The long culture and tradition in the military is that the convening authority is the commander and that his power to prosecute or not prosecute is a part of his ability to command his troops. All too long the problem of sexual assault has been viewed as a matter of discipline but the real answer is that sexual assaults are crimes. And these crimes should be prosecuted as part of an independent military judiciary.
The movement toward an independent judiciary has been continuing for more than 40 years. The 1968 Military Justice Act took the bold step at the time to remove the legal officer who presided over courts-martial and replaced him with a military judge. Military judges were taken out of the chain of command of the convening authority and instead began to report directly to the head of the military judiciary in the Pentagon.
The BE SAFE ACT pushes that prosecution pendulum toward an independent judicial system. The commander - whether he (or she) is the commander of a unit or a commander of an entire military base - should be preparing troops for combat. But when crimes occur, the prosecution of those crimes should be done as part of a judicial system, not as part of a disciplinary system.
Without a significant change in our military culture, we cannot expect America's families to encourage or even permit their daughters to join the military. Without a significant change in our military culture, we cannot believe that our government is protecting our next "finest generation." Instead, we will be staring at our fate, wondering when will they ever learn? When will they ever learn?

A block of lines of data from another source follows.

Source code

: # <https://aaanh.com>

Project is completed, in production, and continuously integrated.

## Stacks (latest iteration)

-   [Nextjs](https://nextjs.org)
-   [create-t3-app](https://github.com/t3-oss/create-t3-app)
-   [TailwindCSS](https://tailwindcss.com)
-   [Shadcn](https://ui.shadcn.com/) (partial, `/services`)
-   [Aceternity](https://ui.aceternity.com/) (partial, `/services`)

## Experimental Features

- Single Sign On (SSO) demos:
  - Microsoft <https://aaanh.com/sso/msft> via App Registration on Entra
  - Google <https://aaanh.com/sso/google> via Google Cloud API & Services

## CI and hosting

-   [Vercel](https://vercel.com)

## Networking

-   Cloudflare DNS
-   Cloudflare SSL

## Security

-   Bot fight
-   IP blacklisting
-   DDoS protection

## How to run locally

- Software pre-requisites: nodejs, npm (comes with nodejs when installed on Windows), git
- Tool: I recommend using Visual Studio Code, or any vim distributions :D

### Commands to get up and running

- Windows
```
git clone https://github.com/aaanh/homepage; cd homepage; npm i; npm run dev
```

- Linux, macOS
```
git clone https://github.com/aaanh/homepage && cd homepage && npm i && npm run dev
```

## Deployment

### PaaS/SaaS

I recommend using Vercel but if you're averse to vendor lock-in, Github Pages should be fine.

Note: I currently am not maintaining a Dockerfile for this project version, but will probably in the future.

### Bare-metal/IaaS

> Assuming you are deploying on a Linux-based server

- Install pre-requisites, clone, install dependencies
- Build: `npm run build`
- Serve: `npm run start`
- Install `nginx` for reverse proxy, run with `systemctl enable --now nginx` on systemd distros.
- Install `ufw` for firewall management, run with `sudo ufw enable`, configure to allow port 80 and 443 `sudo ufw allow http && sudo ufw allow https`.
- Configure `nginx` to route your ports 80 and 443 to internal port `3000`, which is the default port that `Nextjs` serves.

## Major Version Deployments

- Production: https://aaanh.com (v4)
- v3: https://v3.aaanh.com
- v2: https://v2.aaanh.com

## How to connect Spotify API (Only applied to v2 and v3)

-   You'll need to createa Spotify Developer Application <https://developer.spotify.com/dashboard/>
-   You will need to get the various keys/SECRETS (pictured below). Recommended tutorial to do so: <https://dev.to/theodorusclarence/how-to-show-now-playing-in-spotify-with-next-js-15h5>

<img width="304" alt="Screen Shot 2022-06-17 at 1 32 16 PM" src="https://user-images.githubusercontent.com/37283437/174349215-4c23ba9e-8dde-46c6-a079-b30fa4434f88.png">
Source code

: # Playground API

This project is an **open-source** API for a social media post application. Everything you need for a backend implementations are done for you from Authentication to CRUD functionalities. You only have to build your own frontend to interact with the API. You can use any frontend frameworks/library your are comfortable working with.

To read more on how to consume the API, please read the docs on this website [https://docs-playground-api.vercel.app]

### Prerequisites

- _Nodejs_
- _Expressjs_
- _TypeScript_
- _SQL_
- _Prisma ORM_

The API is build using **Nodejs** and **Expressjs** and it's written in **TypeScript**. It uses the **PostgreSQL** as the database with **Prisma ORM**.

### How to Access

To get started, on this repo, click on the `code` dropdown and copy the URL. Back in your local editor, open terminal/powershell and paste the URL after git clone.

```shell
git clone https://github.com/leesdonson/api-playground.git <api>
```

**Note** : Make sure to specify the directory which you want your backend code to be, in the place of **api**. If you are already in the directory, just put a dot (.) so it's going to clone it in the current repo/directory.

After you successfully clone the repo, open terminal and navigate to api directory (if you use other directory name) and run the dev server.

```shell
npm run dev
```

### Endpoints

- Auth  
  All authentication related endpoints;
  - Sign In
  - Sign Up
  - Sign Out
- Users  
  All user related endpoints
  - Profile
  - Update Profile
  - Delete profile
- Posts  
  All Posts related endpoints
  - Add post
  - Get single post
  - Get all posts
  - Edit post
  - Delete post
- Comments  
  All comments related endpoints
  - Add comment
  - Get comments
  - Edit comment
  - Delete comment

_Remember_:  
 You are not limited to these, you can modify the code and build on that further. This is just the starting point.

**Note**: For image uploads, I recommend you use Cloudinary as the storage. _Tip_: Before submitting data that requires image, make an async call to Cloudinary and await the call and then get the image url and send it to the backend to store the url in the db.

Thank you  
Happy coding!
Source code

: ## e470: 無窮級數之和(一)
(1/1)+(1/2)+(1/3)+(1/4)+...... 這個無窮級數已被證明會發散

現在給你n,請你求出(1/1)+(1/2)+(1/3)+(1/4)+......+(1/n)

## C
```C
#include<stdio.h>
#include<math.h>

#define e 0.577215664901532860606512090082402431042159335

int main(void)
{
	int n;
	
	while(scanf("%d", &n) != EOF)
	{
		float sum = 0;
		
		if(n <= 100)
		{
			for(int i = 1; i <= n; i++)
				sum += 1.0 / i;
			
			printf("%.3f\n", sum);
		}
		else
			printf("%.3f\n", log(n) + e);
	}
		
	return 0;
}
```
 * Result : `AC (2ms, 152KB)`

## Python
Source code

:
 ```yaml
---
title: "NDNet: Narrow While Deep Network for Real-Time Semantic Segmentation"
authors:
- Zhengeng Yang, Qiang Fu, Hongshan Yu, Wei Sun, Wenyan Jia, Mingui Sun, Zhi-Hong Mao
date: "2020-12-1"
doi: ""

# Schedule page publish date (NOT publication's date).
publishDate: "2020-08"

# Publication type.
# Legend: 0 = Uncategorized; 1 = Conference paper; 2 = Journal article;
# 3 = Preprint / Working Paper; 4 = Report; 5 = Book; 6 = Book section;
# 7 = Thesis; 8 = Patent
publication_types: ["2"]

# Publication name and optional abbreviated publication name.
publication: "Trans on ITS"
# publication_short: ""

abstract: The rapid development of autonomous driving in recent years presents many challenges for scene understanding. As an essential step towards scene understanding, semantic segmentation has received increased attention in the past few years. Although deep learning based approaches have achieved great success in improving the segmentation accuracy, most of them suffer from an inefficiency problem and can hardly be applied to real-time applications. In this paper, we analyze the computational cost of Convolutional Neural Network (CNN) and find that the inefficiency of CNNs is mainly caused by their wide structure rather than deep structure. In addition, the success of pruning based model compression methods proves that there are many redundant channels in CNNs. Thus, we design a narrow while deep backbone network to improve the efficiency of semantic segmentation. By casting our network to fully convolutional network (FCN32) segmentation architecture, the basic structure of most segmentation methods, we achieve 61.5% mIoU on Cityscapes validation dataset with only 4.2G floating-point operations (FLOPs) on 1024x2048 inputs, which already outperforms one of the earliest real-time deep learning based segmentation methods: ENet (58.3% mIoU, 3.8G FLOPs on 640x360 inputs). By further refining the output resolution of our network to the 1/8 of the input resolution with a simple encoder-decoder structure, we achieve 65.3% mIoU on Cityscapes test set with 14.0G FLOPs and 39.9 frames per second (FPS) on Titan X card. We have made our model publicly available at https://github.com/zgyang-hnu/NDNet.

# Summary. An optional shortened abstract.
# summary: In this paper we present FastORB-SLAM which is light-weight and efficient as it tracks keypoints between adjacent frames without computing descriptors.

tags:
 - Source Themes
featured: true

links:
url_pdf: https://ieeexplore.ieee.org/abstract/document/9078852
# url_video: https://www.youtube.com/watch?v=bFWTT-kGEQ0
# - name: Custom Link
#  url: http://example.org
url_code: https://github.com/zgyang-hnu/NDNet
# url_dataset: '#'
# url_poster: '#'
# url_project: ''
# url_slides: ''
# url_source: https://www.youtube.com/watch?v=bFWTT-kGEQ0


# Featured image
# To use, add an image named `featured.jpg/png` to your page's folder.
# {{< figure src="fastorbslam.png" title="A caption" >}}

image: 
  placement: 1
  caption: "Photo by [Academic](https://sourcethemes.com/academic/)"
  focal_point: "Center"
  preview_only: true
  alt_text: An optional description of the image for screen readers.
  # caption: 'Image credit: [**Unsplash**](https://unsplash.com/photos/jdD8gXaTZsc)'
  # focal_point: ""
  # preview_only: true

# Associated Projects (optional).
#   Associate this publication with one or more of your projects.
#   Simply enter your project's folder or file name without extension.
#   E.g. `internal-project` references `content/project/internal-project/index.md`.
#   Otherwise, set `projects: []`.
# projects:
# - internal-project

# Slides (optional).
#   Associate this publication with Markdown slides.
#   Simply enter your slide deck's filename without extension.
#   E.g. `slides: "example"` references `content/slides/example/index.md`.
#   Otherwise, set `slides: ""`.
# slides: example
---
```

(Editor's Note: Merle Wilberding has practiced law for more than 40 years. He is a 1962 graduate of St. Bernard High School in Breda. He then went on to graduate from St. Mary's University (Minnesota) and the University of Notre Dame School of Law, with additional master's degrees from George Washington University (tax), the University of Wisconsin-Milwaukee (Library Science) and the University of Dayton (MBA). During the Vietnam War he served four years as a captain in the U.S. Army JAG Corps, representing the U.S. Government in the appeals of courts-marital convictions, including two of the most famous cases in military history: the "Presidio Mutiny" case and the "Lt. Calley - My Lai Massacre" case. Wilberding currently serves as a senior partner at Coolidge Wall Co., LPA, a 35-person business law firm in Dayton, Ohio.)